§ EXERCISE INSTRUCTIONS
Retype the line containing "# [Maven](#tab/mavenrestore)" and each later line through the end of the listing, exactly as written, with no other lines.

§ DATA FOR REVIEW
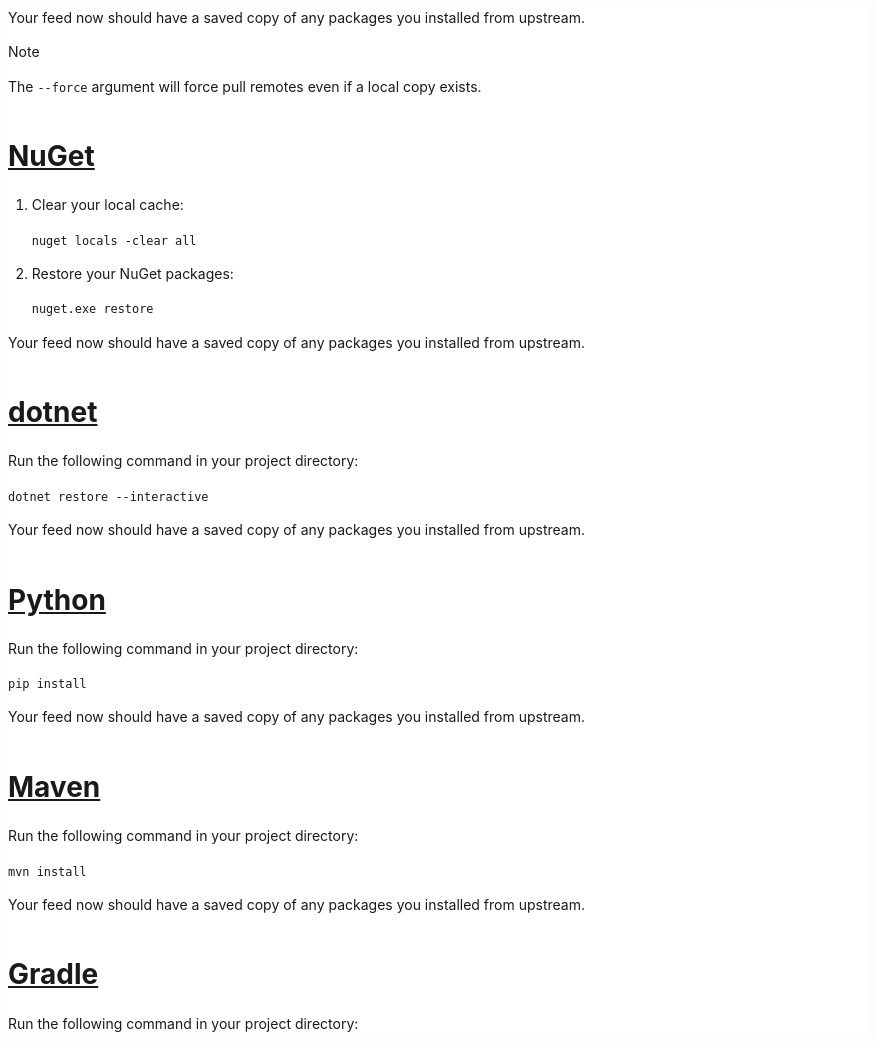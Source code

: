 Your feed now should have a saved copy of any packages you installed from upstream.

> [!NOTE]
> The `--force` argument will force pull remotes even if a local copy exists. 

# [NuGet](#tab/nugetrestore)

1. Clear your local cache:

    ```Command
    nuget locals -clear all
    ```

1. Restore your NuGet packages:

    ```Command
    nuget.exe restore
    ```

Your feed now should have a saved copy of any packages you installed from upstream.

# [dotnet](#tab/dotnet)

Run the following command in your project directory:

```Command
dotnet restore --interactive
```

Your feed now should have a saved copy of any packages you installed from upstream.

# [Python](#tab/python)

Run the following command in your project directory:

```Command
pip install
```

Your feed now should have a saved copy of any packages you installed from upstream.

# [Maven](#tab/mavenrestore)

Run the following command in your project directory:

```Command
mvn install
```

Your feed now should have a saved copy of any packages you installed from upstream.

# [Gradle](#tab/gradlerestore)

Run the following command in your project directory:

§ RESPONSE
# [Maven](#tab/mavenrestore)

Run the following command in your project directory:

```Command
mvn install
```

Your feed now should have a saved copy of any packages you installed from upstream.

# [Gradle](#tab/gradlerestore)

Run the following command in your project directory:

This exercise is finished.